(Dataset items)
------------------------------------
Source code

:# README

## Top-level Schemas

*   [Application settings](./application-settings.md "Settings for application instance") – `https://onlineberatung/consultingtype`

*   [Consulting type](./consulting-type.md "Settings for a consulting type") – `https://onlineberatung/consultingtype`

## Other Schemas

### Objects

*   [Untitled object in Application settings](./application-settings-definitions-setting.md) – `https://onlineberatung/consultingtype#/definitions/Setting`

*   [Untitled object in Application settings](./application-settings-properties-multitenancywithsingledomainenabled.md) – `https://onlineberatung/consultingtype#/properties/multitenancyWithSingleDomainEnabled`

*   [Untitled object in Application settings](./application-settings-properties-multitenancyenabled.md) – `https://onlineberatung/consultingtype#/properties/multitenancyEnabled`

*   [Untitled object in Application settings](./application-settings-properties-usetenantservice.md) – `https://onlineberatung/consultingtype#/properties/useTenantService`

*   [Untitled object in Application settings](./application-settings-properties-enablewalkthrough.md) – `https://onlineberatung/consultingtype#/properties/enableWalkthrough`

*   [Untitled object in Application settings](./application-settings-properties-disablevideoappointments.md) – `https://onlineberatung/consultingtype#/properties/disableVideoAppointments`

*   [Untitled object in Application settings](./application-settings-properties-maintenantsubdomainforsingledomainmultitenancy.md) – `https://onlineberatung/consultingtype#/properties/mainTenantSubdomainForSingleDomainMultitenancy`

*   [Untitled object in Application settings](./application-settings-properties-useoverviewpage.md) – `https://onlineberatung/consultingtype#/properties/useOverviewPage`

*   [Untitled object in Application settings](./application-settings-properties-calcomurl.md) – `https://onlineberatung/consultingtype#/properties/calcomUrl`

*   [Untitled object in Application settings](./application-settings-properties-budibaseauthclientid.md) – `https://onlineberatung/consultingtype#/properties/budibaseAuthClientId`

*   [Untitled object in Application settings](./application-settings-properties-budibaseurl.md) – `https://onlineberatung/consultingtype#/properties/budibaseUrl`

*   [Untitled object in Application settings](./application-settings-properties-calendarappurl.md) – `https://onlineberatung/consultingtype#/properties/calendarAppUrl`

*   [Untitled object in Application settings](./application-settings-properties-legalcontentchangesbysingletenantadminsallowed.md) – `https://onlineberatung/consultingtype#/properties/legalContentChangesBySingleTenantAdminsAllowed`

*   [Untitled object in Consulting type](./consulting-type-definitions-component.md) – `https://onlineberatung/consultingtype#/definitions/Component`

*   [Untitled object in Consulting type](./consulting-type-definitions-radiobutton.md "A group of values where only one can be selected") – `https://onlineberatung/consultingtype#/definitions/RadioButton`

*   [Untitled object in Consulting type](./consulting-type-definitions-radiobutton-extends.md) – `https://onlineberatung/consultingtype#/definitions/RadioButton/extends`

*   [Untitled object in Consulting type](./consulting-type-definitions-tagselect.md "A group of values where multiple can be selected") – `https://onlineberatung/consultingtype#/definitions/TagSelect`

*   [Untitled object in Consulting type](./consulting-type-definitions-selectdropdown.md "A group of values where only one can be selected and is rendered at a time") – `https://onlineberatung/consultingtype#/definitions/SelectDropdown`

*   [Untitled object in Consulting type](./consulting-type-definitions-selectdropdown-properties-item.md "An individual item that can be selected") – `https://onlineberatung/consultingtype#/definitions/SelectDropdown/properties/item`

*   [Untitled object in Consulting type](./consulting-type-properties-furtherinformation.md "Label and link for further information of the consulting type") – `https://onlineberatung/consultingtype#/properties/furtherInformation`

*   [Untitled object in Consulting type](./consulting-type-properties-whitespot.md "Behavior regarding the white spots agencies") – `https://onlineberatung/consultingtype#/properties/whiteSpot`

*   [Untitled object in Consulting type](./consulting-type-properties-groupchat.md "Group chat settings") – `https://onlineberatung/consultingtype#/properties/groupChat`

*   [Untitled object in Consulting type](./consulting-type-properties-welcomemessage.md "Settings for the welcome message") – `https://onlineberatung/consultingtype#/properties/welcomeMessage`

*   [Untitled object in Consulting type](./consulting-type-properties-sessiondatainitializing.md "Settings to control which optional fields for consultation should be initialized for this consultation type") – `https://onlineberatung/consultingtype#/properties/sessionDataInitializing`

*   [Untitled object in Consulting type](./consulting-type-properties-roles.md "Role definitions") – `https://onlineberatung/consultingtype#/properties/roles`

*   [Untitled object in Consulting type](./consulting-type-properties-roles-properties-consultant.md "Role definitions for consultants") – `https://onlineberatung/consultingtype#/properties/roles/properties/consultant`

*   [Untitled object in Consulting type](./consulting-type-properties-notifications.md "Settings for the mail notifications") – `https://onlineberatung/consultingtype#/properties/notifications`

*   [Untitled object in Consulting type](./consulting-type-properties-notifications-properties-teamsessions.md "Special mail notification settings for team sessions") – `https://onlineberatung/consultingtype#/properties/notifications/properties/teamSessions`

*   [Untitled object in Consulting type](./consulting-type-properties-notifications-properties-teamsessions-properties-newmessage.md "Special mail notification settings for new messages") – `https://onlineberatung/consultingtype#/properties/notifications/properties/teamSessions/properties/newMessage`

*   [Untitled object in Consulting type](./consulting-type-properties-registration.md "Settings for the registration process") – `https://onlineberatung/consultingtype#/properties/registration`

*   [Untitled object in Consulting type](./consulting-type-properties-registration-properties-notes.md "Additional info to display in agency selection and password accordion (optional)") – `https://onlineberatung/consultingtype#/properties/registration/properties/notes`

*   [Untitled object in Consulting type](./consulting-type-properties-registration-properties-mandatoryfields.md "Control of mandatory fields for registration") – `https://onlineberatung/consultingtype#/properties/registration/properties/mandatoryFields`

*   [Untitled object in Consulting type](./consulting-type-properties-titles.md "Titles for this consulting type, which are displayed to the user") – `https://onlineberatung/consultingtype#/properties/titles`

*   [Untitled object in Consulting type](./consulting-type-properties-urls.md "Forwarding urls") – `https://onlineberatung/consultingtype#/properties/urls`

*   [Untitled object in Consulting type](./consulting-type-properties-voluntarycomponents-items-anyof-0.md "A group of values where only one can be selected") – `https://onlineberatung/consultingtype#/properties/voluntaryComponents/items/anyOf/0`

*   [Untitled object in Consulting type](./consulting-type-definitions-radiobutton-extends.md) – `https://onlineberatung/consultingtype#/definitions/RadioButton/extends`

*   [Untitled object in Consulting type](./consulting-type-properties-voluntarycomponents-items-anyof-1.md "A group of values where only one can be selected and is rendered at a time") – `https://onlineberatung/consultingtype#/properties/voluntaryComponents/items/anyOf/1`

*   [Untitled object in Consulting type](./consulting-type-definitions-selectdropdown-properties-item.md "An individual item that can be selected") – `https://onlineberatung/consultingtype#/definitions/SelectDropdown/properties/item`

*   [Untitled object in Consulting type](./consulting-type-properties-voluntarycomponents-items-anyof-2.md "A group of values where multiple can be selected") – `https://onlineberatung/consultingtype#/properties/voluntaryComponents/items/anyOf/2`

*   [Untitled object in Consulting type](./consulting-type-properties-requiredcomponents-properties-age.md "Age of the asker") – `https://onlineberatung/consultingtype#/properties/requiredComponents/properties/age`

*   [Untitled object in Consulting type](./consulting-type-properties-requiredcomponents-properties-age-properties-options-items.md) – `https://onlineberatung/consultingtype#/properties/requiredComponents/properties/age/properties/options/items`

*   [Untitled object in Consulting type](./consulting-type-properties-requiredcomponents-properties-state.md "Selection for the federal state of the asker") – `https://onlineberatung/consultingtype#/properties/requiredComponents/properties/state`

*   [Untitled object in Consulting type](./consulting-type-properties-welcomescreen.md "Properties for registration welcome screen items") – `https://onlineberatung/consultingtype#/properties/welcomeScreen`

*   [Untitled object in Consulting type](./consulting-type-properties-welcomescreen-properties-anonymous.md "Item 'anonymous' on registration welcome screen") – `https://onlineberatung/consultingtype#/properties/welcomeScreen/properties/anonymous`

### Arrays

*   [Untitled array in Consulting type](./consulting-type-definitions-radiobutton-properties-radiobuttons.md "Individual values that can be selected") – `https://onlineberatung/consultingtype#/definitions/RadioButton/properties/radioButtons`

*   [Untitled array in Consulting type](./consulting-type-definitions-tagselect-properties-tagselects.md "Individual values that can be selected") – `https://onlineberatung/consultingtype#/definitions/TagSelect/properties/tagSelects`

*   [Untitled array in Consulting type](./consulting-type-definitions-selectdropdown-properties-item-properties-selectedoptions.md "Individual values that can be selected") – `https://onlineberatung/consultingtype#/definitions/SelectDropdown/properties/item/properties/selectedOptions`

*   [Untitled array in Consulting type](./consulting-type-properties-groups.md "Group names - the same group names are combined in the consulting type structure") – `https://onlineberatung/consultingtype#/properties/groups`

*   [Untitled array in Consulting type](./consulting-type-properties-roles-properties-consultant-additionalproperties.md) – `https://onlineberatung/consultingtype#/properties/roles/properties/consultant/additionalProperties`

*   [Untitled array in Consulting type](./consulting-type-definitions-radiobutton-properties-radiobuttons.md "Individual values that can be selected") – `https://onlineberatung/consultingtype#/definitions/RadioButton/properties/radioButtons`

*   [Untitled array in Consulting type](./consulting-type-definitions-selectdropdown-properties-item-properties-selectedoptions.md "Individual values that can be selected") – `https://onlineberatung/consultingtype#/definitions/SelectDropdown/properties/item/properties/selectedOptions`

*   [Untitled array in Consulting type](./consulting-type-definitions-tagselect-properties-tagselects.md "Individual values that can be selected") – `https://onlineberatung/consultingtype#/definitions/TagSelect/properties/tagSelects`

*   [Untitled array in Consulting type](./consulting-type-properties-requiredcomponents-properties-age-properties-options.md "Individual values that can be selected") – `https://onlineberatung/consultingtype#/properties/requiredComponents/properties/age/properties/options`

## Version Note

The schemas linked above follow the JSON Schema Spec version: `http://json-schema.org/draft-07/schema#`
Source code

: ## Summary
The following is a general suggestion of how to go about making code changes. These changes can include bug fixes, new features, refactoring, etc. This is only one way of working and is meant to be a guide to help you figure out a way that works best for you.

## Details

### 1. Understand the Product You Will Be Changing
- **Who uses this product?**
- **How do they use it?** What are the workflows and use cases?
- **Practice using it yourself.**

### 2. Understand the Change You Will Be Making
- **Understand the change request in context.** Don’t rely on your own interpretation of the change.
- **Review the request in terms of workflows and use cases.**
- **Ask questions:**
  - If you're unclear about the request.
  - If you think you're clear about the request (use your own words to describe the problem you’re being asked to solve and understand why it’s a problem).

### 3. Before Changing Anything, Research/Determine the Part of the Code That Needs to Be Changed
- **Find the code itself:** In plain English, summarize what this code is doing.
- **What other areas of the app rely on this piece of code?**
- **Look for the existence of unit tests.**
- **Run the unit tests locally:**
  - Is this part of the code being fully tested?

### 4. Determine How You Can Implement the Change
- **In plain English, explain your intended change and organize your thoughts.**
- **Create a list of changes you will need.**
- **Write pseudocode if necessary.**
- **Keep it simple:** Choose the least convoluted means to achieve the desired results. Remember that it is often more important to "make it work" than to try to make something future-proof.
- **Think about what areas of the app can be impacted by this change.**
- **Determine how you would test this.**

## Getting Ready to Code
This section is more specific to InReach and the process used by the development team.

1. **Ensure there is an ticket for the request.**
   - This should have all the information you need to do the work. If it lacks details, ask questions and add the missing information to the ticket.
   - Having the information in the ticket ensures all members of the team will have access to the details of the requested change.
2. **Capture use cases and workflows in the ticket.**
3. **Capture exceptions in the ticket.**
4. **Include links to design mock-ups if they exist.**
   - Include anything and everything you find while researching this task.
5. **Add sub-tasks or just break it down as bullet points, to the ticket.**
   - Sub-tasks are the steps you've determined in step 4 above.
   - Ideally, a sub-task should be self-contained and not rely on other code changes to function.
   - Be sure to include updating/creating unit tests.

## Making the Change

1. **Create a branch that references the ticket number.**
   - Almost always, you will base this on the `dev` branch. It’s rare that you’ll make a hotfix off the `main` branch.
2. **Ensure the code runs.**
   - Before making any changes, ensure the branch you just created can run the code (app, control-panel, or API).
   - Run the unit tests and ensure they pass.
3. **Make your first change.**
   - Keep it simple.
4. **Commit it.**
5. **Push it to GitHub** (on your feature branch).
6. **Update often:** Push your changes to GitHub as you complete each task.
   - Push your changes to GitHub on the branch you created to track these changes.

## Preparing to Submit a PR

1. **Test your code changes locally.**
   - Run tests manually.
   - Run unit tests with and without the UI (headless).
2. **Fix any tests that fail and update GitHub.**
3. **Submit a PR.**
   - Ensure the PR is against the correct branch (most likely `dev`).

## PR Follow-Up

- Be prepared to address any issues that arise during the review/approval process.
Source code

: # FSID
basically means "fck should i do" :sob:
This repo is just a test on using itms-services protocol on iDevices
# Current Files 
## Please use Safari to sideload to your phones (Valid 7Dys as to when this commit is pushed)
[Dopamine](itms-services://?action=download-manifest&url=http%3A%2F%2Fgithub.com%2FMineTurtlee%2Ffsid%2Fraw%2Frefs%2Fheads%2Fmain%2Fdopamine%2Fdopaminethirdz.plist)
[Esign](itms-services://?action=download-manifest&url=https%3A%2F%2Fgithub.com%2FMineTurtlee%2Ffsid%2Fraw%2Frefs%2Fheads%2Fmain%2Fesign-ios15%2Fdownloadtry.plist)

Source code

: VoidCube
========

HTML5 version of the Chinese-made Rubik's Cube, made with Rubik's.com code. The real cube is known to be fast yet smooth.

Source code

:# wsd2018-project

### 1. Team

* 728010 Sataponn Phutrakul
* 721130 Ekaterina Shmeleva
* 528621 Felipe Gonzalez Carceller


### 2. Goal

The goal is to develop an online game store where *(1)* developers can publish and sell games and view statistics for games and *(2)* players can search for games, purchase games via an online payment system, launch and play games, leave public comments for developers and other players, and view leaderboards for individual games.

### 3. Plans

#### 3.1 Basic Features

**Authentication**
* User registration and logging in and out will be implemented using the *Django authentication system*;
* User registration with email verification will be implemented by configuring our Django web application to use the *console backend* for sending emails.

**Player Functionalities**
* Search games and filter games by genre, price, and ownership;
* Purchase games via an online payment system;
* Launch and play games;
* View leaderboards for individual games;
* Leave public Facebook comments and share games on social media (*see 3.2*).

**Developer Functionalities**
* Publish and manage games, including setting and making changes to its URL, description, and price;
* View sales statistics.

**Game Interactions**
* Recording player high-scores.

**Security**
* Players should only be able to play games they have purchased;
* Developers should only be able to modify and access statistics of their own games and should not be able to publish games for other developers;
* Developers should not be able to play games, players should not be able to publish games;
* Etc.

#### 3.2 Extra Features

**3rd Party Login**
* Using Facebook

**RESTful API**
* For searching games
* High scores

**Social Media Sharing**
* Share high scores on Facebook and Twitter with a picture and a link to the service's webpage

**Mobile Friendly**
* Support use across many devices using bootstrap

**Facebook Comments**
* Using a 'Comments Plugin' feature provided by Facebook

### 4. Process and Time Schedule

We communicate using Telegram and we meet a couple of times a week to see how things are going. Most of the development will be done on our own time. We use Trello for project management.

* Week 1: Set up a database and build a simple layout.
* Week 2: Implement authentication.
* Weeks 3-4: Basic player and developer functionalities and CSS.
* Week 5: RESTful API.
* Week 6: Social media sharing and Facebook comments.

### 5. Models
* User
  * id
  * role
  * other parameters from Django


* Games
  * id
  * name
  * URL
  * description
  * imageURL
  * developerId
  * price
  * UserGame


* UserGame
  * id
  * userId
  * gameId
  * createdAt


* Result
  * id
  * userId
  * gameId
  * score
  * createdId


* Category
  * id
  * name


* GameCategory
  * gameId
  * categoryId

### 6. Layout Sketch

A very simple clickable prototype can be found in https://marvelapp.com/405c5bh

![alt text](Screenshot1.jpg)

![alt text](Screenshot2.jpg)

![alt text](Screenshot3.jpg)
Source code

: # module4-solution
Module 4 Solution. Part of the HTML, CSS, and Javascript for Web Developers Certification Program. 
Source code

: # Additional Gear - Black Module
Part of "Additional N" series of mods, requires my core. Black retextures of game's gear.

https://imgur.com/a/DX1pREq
------------------------------------
Show all lines from the entries that hold "project".

:# wsd2018-project
We communicate using Telegram and we meet a couple of times a week to see how things are going. Most of the development will be done on our own time. We use Trello for project management.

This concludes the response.